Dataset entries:
▬▬▬▬▬▬

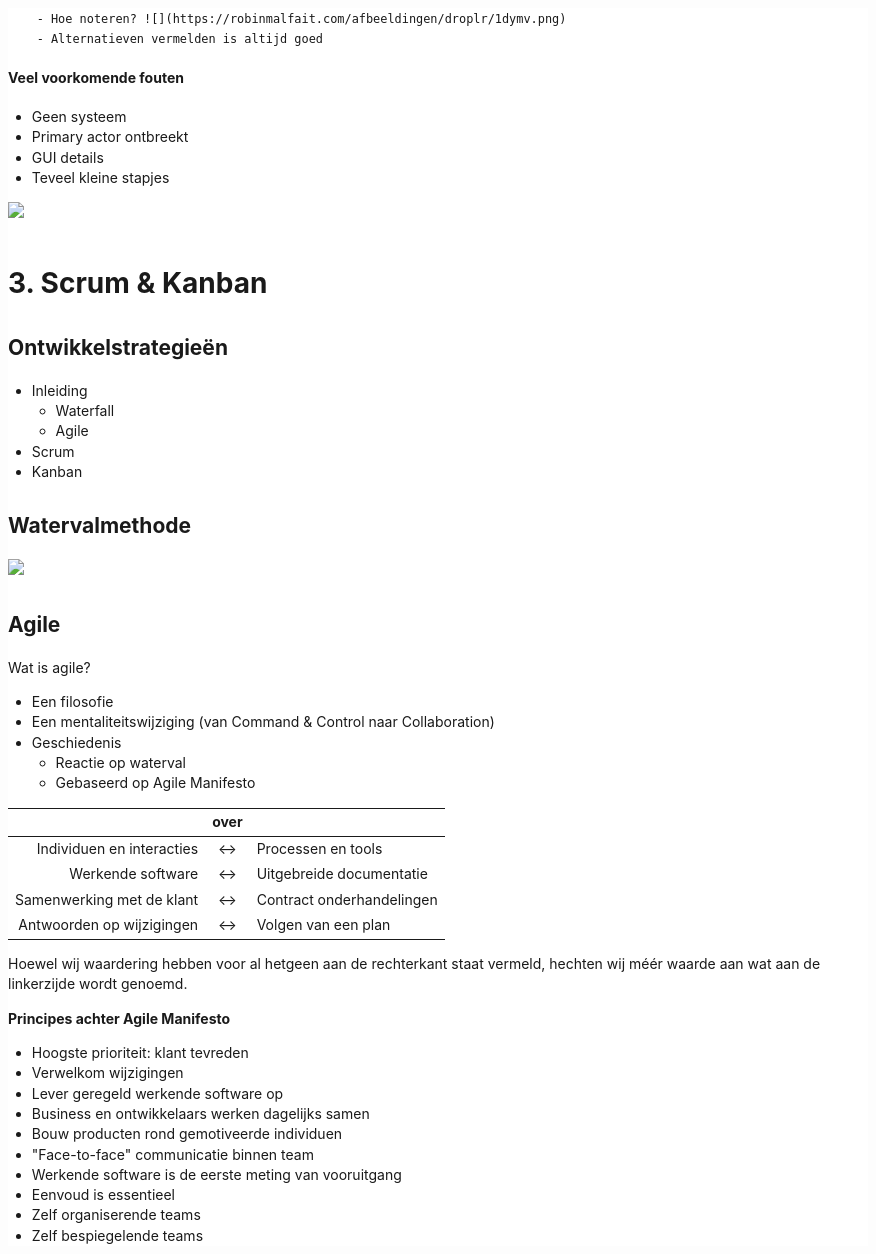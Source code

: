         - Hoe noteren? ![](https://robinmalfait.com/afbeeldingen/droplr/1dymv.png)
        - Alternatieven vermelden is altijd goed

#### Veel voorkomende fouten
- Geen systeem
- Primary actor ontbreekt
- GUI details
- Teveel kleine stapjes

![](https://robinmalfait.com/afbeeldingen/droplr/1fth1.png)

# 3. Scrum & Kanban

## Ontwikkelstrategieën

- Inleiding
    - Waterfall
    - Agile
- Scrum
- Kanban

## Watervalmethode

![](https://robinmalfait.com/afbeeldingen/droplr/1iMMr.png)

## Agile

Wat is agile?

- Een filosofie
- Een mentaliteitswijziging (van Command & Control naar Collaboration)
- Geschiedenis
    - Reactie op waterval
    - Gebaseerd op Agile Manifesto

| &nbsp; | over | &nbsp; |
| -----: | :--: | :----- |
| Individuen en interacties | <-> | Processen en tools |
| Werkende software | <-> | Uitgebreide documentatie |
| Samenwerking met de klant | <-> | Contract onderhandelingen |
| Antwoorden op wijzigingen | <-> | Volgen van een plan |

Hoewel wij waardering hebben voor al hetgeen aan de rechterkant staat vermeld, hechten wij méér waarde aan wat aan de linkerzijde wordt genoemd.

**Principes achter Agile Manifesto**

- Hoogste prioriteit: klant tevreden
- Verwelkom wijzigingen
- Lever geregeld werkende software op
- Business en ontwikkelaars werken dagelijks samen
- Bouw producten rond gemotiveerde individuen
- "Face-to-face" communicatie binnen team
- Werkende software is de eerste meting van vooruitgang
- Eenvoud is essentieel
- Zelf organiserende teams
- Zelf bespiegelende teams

▬▬▬▬▬▬

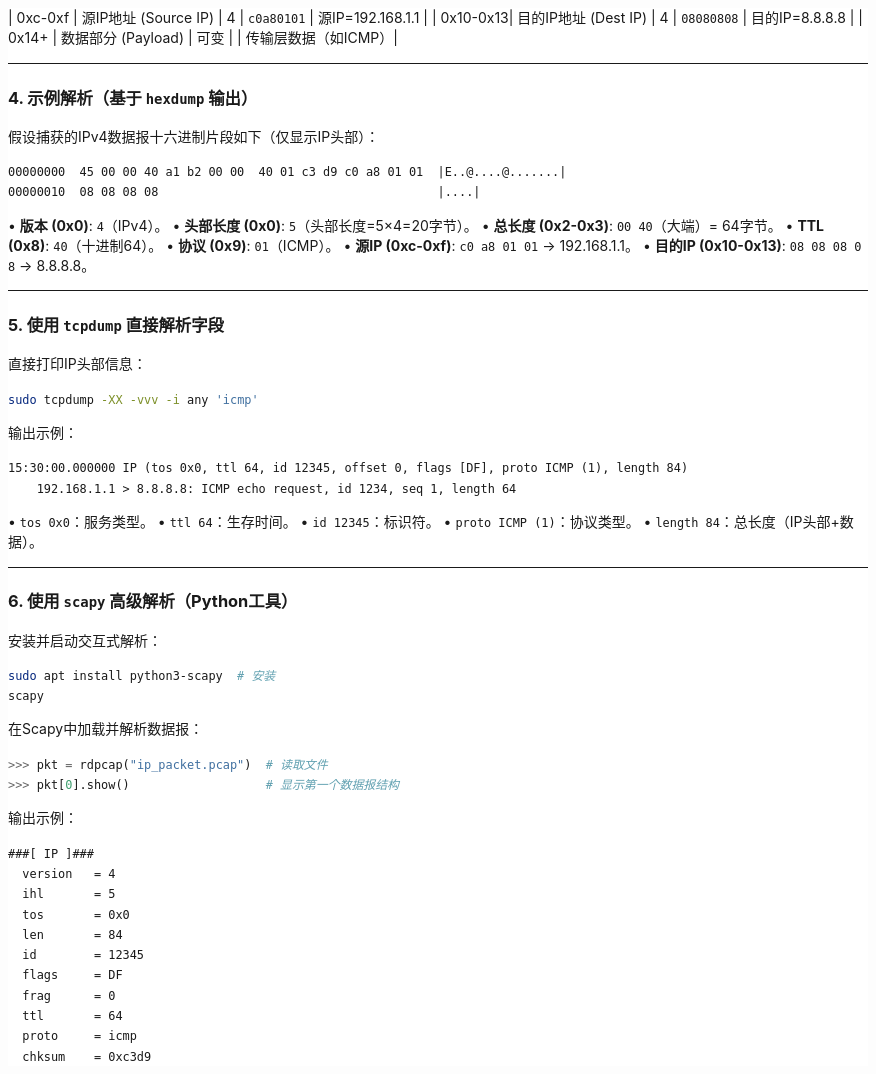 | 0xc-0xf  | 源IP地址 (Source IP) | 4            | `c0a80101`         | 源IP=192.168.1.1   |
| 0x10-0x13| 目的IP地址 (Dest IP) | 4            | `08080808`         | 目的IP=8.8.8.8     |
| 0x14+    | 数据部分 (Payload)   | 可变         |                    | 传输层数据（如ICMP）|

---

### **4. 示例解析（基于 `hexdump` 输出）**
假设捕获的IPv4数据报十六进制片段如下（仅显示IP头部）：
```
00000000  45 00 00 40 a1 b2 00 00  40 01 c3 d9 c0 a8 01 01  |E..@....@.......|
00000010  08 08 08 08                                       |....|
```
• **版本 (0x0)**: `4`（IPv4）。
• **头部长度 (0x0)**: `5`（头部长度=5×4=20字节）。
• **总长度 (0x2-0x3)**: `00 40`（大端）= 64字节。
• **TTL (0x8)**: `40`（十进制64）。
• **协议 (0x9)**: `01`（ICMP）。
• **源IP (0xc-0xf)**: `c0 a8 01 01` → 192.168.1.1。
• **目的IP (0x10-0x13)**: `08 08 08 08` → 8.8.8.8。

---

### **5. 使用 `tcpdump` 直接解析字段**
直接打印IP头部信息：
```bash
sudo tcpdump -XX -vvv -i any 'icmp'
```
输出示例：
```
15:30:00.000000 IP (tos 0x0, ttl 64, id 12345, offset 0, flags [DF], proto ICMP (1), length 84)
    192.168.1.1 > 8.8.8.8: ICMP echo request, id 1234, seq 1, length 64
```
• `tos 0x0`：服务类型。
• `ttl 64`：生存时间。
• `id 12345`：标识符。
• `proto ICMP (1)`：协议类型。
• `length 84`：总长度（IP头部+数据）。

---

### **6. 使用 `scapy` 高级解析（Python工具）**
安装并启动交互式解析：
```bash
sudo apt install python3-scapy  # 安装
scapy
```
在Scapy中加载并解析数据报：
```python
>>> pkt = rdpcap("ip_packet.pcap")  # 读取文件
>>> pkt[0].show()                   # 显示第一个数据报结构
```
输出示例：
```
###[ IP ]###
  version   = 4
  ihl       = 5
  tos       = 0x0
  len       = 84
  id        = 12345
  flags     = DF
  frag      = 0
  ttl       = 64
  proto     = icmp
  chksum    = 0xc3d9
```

▬▬▬▬▬▬

GOAL OF THE EXERCISE: The stretch of entries above that starts with the line containing "over | &nbsp; |" and goes on through the line containing "achter Agile Manifesto**" is to be transcribed exactly, and no other line is to be transcribed.

ANSWER FOR THE TASK:
| &nbsp; | over | &nbsp; |
| -----: | :--: | :----- |
| Individuen en interacties | <-> | Processen en tools |
| Werkende software | <-> | Uitgebreide documentatie |
| Samenwerking met de klant | <-> | Contract onderhandelingen |
| Antwoorden op wijzigingen | <-> | Volgen van een plan |

Hoewel wij waardering hebben voor al hetgeen aan de rechterkant staat vermeld, hechten wij méér waarde aan wat aan de linkerzijde wordt genoemd.

**Principes achter Agile Manifesto**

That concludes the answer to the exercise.